The constant level of vBMADneck by age in our study also have been shown previously.26, 27 According to British reference centile curves27 of femoral neck vBMAD in 6- to 18-year-olds, the control individuals in our study have values equal to the 50th centile curve, and RTT patients are well below the 5th centile curve.27 Even though the influence of height may not be fully corrected, especially on spine vBMAD measures in children,26, 28 measures of spine and neck vBMAD seem to be less confounded by height than aBMD values.15, 21, 26
DXA measures on the hips of growing children can be difficult to perform owing to variability in skeletal development and problems with reproducibility.16, 29 Despite a larger uncertainty, patients had significantly lower values on all hip DXA parameters, including size-adjusted values, indicating that the proximal femurs of patients contain less mineral than would be expected for age.
We have reported previously a higher occurrence of low-energy fractures in RTT patients.17 This is the first study to show significant associations of lower aBMDspine, aBMDtotal hip, and vBMADspine among RTT patients with low-energy fractures compared with those without low-energy fractures. Comparison of vBMADneck did not reach significance likely owing to the rather equal values of vBMADneck in the whole group of RTT patients. Fracture risk seems to be related to both the size and density of bone,30 both of which were reduced in our RTT patients. Another study has reported lower bone mass and density in fracture patients with RTT, but the fractures were not described in detail or verified.11 Yet a third study13 did not find any association. Prospective studies of the relation between bone mass and fracture risk need to be performed to fully understand the implication of low bone mass in RTT.
Mobility status and femoral bone mass in RTT patients seem to be associated because we found significantly higher values of aBMDtotal hip and vBMADneck of independently walking patients compared with less mobile patients. Unexpectedly, the significance of vBMADneck disappeared in the multiple adjusted model. In previous studies of different bone mass measures in RTT patients at bone sites other than the legs, some did not find associations with ambulatory status,6, 10, 11 whereas other did.7, 12, 13 A recent study reported a trend toward decreasing femoral neck aBMD with decreasing ambulatory level.13 Therefore, the association to some degree may be site-specific.

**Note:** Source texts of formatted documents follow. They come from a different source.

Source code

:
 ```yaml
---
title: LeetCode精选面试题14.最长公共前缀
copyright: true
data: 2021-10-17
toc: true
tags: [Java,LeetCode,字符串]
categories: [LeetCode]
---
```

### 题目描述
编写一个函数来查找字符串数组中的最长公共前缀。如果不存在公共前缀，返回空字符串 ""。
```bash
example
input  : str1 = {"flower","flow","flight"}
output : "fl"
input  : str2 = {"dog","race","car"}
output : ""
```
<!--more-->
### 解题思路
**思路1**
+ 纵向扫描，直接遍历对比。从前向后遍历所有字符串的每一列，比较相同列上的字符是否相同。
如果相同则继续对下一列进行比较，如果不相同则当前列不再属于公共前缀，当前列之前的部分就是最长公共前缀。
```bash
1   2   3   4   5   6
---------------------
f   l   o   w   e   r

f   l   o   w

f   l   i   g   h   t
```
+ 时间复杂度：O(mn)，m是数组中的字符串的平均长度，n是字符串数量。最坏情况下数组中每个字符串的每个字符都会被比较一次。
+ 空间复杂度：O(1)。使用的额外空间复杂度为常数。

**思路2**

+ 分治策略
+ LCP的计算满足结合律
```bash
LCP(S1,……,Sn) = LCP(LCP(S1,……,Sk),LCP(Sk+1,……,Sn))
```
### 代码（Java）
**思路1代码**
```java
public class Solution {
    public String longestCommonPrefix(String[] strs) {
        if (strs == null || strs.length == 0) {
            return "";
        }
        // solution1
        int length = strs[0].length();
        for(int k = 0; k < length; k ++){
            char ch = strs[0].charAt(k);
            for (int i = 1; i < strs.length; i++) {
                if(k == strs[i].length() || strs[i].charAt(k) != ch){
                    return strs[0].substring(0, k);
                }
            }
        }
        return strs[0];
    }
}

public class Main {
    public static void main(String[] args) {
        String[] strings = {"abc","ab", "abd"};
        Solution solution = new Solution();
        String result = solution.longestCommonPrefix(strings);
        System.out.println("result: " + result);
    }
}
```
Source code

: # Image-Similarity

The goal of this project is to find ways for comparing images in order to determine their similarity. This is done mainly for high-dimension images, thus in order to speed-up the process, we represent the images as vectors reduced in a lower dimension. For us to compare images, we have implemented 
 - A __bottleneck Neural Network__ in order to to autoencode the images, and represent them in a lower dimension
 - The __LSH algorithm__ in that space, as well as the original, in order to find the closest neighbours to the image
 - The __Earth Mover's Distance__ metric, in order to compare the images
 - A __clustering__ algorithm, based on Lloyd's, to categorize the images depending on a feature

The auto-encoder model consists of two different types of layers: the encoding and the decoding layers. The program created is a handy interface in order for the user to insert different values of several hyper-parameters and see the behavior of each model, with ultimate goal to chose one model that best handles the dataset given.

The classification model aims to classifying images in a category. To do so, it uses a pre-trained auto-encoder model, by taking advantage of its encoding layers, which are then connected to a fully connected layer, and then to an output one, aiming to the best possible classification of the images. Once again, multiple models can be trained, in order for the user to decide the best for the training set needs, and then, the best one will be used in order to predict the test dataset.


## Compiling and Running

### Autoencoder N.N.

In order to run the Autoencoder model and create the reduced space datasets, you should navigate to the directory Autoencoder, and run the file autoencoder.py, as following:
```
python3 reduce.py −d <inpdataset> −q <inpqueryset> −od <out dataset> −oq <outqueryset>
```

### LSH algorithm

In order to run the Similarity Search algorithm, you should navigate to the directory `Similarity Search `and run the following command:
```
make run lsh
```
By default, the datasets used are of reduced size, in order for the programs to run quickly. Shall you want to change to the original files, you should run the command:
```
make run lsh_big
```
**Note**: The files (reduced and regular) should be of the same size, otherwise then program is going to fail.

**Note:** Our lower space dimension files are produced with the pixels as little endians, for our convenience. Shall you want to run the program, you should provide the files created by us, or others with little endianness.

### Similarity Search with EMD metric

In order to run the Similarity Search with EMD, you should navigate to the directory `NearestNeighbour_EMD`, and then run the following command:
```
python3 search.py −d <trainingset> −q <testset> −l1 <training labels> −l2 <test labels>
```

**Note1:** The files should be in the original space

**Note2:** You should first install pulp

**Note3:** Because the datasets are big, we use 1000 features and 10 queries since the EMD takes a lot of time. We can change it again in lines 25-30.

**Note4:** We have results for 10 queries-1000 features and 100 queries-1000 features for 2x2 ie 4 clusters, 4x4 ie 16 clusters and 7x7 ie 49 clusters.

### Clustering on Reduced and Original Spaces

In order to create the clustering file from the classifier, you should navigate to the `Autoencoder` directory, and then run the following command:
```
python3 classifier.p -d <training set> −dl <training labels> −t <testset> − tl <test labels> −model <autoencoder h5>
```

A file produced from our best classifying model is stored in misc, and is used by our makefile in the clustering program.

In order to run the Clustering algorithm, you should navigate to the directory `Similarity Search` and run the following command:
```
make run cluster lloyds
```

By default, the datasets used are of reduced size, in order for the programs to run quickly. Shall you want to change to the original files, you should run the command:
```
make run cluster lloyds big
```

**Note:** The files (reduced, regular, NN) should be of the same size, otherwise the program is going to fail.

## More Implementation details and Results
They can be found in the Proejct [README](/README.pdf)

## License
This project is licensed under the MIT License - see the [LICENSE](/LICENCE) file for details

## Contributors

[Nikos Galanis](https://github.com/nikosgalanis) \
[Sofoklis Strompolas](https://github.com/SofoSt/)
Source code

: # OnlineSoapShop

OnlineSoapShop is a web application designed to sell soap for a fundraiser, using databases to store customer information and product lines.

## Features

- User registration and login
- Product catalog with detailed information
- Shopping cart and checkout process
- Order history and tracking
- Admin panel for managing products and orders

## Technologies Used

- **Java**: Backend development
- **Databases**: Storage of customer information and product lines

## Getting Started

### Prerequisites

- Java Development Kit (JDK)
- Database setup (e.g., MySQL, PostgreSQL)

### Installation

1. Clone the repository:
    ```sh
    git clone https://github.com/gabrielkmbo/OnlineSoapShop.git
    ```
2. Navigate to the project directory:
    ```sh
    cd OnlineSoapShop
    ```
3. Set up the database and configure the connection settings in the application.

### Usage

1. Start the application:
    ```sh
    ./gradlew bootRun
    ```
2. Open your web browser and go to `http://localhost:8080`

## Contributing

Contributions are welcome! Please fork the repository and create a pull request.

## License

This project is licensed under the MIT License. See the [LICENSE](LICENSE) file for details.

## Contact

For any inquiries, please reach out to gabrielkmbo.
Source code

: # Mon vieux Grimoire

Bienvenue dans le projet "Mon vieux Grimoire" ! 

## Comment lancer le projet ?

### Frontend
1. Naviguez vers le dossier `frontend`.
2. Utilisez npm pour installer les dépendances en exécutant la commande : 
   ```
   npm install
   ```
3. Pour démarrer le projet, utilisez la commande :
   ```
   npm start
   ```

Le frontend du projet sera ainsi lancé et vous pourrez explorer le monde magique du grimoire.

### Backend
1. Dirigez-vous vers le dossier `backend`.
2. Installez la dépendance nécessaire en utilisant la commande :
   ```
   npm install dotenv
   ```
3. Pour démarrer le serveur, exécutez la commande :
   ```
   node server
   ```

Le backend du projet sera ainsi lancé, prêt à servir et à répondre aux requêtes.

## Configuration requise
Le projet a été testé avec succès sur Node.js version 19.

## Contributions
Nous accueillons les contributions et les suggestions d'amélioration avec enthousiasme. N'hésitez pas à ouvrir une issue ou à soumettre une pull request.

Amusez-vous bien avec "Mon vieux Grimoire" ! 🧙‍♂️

Reduced weight bearing in RTT patients may be more detrimental for bone mass accruing in the proximal femur than in the lumbar spine, and possibly, our observation reflects lack of site-specific loading of the hip (eg, reduced ambulatory abilities). According to the theory of the mechanostat, development of bone mass, geometry, and strength is highly dependent on mechanical signals from local muscle contractions giving rise to bone strain (tissue deformation).31
The types of MECP2 mutations of our patients equal the distribution of MECP2 mutation types in other studies in RTT.13, 17 MECP2 is a transcriptional regulatory gene that undergoes XCI with cells expressing either the mutant MECP2 allele or the wild-type MECP2 allele.32 No significant associations between mutation groups and vBMADspine, aBMDspine, vBMADneck, and aBMDtotal hip were evident from our data, as in other studies.11, 12 Only one study reported a relative association of certain mutation types with levels of aBMD of the spine and femoral neck, but the numbers were small.13 In general, clear phenotype-genotype correlations have been difficult to find in RTT33, 34 but seem to emerge when specific mutations in larger groups are investigated.35, 36 Whether an apparently low-bone-formation phenotype in RTT is directly caused by MECP2 effects in bone cells is still unclear. In support of a possible tissue-specific regulation of bone modeling by MECP2, mice carrying an MECP2 deletion targeting only brain tissue developed neurologic and autonomic symptoms similar to Mecp2 null mice but apparently not other tissue-specific phenotypes.37
To our knowledge, the relation between bone mass and XCI pattern in RTT patients has not been analyzed before. Most of our patients had random XCIs in peripheral blood, as described previously,38–40 and skewed XCI was not associated with high or low values of DXA parameters in our study, acknowledging small numbers. Nor has a general association between skewed XCI in blood and neurologic symptoms in RTT been shown.39, 40
A diagnosis of epilepsy, treatment with an AED, and vitamin D levels did not explain the differences in vBMADspine, aBMDspine, vBMADneck, and aBMDtotal hip in patients in our study. Inconsistency in studies with RTT patients6, 7, 9, 11, 13 indicates that an epilepsy diagnosis and/or treatment with an AED in general may be important for individual bone health without being a major determinant of bone mass in RTT. The varying findings in RTT regarding relation to vitamin D7, 8, 10, 12 may reflect use of AED treatment, different approaches to calcium and vitamin D supplementation, and selection of patients rather than being a specific factor responsible for low bone mass in RTT.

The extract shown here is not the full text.